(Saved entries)
+--

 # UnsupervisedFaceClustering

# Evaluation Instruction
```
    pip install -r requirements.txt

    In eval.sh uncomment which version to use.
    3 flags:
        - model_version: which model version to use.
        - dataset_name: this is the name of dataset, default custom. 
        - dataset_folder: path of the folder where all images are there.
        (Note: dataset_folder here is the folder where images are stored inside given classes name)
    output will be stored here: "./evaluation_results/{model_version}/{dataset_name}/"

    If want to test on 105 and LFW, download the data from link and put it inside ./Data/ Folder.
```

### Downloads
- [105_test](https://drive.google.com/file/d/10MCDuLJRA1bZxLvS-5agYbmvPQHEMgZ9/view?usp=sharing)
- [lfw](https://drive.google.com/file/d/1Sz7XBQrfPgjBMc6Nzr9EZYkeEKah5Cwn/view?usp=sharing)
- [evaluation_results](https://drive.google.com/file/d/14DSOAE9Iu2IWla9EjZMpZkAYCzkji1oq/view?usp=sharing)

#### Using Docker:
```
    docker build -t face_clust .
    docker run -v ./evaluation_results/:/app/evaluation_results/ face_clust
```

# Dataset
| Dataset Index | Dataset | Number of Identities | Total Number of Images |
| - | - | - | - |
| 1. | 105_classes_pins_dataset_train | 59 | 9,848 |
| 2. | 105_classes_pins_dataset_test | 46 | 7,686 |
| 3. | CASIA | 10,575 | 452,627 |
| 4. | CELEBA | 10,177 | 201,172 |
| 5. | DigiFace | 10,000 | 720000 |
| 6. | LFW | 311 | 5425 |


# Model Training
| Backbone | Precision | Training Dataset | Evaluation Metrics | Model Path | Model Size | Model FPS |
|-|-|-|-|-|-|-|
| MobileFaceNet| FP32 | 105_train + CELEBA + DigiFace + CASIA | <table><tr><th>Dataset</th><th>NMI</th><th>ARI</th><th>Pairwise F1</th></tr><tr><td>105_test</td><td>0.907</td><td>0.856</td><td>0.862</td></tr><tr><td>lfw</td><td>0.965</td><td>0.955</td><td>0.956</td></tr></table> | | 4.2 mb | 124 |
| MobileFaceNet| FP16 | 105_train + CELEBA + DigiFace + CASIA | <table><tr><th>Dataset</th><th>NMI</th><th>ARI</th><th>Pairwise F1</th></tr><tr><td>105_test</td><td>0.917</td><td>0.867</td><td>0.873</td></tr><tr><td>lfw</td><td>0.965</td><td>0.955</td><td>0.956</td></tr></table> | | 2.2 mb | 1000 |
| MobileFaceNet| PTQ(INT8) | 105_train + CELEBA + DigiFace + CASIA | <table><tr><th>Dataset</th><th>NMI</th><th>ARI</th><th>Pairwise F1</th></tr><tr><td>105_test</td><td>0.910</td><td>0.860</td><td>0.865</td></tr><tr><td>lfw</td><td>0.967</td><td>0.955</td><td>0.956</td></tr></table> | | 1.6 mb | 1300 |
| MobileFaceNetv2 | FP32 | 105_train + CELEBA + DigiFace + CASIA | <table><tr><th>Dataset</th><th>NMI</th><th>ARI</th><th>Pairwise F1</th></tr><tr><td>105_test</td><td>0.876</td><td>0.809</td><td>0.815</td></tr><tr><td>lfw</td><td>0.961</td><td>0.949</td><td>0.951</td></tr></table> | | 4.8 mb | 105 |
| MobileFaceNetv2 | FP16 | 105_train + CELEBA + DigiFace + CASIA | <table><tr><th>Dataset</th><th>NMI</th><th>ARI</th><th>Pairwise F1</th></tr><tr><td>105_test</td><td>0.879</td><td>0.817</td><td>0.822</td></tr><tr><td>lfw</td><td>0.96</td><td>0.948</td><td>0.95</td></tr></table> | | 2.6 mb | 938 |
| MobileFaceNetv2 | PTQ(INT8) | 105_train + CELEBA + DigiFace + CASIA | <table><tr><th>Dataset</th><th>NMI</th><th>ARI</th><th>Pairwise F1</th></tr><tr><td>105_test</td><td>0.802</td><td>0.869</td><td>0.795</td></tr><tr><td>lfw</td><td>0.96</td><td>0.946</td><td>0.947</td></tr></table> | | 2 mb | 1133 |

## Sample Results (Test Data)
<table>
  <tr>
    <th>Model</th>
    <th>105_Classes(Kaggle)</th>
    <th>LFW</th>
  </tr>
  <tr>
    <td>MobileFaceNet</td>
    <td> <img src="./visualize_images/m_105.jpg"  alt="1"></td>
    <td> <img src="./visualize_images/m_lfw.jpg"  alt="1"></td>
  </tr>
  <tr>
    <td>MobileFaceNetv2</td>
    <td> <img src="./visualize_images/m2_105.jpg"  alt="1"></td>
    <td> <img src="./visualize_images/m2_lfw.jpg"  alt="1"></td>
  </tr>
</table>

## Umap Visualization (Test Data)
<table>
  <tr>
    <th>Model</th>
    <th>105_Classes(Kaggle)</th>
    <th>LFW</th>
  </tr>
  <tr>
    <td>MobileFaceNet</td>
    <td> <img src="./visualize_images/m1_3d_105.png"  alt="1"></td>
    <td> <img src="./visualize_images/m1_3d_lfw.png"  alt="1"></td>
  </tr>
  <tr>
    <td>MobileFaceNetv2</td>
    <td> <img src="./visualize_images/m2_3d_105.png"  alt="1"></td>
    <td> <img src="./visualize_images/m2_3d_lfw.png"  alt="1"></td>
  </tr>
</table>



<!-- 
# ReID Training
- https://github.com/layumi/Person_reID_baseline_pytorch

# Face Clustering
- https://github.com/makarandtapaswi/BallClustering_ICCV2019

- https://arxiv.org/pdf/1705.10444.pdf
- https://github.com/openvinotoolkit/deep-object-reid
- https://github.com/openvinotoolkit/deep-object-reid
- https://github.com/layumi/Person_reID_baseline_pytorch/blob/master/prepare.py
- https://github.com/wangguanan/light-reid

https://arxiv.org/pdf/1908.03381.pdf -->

+--

**What the exercise asks:** Examine the entries and say how many of their lines hold the word "which". No other words should accompany the number.

**Answer to the exercise:** 2